Work to complete: Transcribe all data verbatim. Skip the pictures.
------------------------------
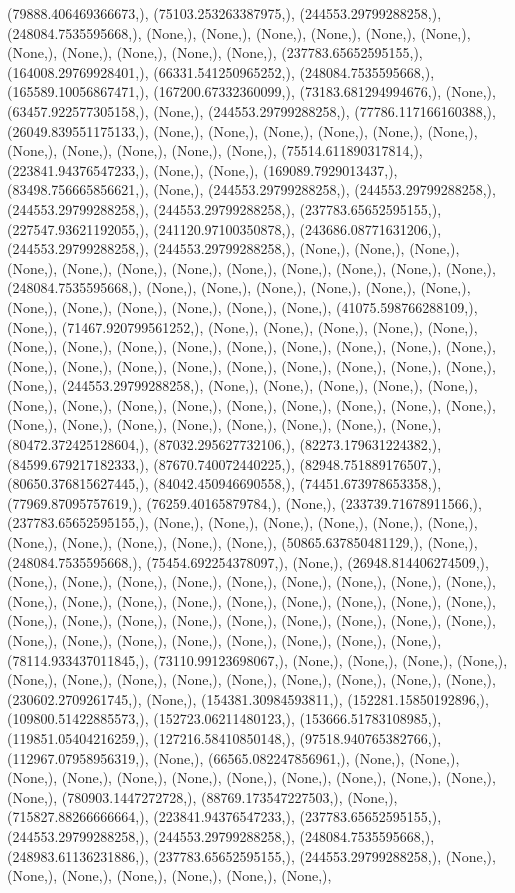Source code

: \documentclass{article}
\begin{document}
(79888.406469366673,), (75103.253263387975,), (244553.29799288258,), (248084.7535595668,), (None,), (None,), (None,), (None,), (None,), (None,), (None,), (None,), (None,), (None,), (None,), (237783.65652595155,), (164008.29769928401,), (66331.541250965252,), (248084.7535595668,), (165589.10056867471,), (167200.67332360099,), (73183.681294994676,), (None,), (63457.922577305158,), (None,), (244553.29799288258,), (77786.117166160388,), (26049.839551175133,), (None,), (None,), (None,), (None,), (None,), (None,), (None,), (None,), (None,), (None,), (None,), (75514.611890317814,), (223841.94376547233,), (None,), (None,), (169089.7929013437,), (83498.756665856621,), (None,), (244553.29799288258,), (244553.29799288258,), (244553.29799288258,), (244553.29799288258,), (237783.65652595155,), (227547.93621192055,), (241120.97100350878,), (243686.08771631206,), (244553.29799288258,), (244553.29799288258,), (None,), (None,), (None,), (None,), (None,), (None,), (None,), (None,), (None,), (None,), (None,), (None,), (248084.7535595668,), (None,), (None,), (None,), (None,), (None,), (None,), (None,), (None,), (None,), (None,), (None,), (None,), (41075.598766288109,), (None,), (71467.920799561252,), (None,), (None,), (None,), (None,), (None,), (None,), (None,), (None,), (None,), (None,), (None,), (None,), (None,), (None,), (None,), (None,), (None,), (None,), (None,), (None,), (None,), (None,), (None,), (None,), (244553.29799288258,), (None,), (None,), (None,), (None,), (None,), (None,), (None,), (None,), (None,), (None,), (None,), (None,), (None,), (None,), (None,), (None,), (None,), (None,), (None,), (None,), (None,), (None,), (80472.372425128604,), (87032.295627732106,), (82273.179631224382,), (84599.679217182333,), (87670.740072440225,), (82948.751889176507,), (80650.376815627445,), (84042.450946690558,), (74451.673978653358,), (77969.87095757619,), (76259.40165879784,), (None,), (233739.71678911566,), (237783.65652595155,), (None,), (None,), (None,), (None,), (None,), (None,), (None,), (None,), (None,), (None,), (None,), (50865.637850481129,), (None,), (248084.7535595668,), (75454.692254378097,), (None,), (26948.814406274509,), (None,), (None,), (None,), (None,), (None,), (None,), (None,), (None,), (None,), (None,), (None,), (None,), (None,), (None,), (None,), (None,), (None,), (None,), (None,), (None,), (None,), (None,), (None,), (None,), (None,), (None,), (None,), (None,), (None,), (None,), (None,), (None,), (None,), (None,), (None,), (78114.933437011845,), (73110.99123698067,), (None,), (None,), (None,), (None,), (None,), (None,), (None,), (None,), (None,), (None,), (None,), (None,), (None,), (230602.2709261745,), (None,), (154381.30984593811,), (152281.15850192896,), (109800.51422885573,), (152723.06211480123,), (153666.51783108985,), (119851.05404216259,), (127216.58410850148,), (97518.940765382766,), (112967.07958956319,), (None,), (66565.082247856961,), (None,), (None,), (None,), (None,), (None,), (None,), (None,), (None,), (None,), (None,), (None,), (None,), (780903.1447272728,), (88769.173547227503,), (None,), (715827.88266666664,), (223841.94376547233,), (237783.65652595155,), (244553.29799288258,), (244553.29799288258,), (248084.7535595668,), (248983.61136231886,), (237783.65652595155,), (244553.29799288258,), (None,), (None,), (None,), (None,), (None,), (None,), (None,), 
\end{document}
------------------------------
Response for this exercise:
Source code

: \documentclass{article}
\begin{document}
(79888.406469366673,), (75103.253263387975,), (244553.29799288258,), (248084.7535595668,), (None,), (None,), (None,), (None,), (None,), (None,), (None,), (None,), (None,), (None,), (None,), (237783.65652595155,), (164008.29769928401,), (66331.541250965252,), (248084.7535595668,), (165589.10056867471,), (167200.67332360099,), (73183.681294994676,), (None,), (63457.922577305158,), (None,), (244553.29799288258,), (77786.117166160388,), (26049.839551175133,), (None,), (None,), (None,), (None,), (None,), (None,), (None,), (None,), (None,), (None,), (None,), (75514.611890317814,), (223841.94376547233,), (None,), (None,), (169089.7929013437,), (83498.756665856621,), (None,), (244553.29799288258,), (244553.29799288258,), (244553.29799288258,), (244553.29799288258,), (237783.65652595155,), (227547.93621192055,), (241120.97100350878,), (243686.08771631206,), (244553.29799288258,), (244553.29799288258,), (None,), (None,), (None,), (None,), (None,), (None,), (None,), (None,), (None,), (None,), (None,), (None,), (248084.7535595668,), (None,), (None,), (None,), (None,), (None,), (None,), (None,), (None,), (None,), (None,), (None,), (None,), (41075.598766288109,), (None,), (71467.920799561252,), (None,), (None,), (None,), (None,), (None,), (None,), (None,), (None,), (None,), (None,), (None,), (None,), (None,), (None,), (None,), (None,), (None,), (None,), (None,), (None,), (None,), (None,), (None,), (None,), (244553.29799288258,), (None,), (None,), (None,), (None,), (None,), (None,), (None,), (None,), (None,), (None,), (None,), (None,), (None,), (None,), (None,), (None,), (None,), (None,), (None,), (None,), (None,), (None,), (80472.372425128604,), (87032.295627732106,), (82273.179631224382,), (84599.679217182333,), (87670.740072440225,), (82948.751889176507,), (80650.376815627445,), (84042.450946690558,), (74451.673978653358,), (77969.87095757619,), (76259.40165879784,), (None,), (233739.71678911566,), (237783.65652595155,), (None,), (None,), (None,), (None,), (None,), (None,), (None,), (None,), (None,), (None,), (None,), (50865.637850481129,), (None,), (248084.7535595668,), (75454.692254378097,), (None,), (26948.814406274509,), (None,), (None,), (None,), (None,), (None,), (None,), (None,), (None,), (None,), (None,), (None,), (None,), (None,), (None,), (None,), (None,), (None,), (None,), (None,), (None,), (None,), (None,), (None,), (None,), (None,), (None,), (None,), (None,), (None,), (None,), (None,), (None,), (None,), (None,), (None,), (78114.933437011845,), (73110.99123698067,), (None,), (None,), (None,), (None,), (None,), (None,), (None,), (None,), (None,), (None,), (None,), (None,), (None,), (230602.2709261745,), (None,), (154381.30984593811,), (152281.15850192896,), (109800.51422885573,), (152723.06211480123,), (153666.51783108985,), (119851.05404216259,), (127216.58410850148,), (97518.940765382766,), (112967.07958956319,), (None,), (66565.082247856961,), (None,), (None,), (None,), (None,), (None,), (None,), (None,), (None,), (None,), (None,), (None,), (None,), (780903.1447272728,), (88769.173547227503,), (None,), (715827.88266666664,), (223841.94376547233,), (237783.65652595155,), (244553.29799288258,), (244553.29799288258,), (248084.7535595668,), (248983.61136231886,), (237783.65652595155,), (244553.29799288258,), (None,), (None,), (None,), (None,), (None,), (None,), (None,), 
\end{document}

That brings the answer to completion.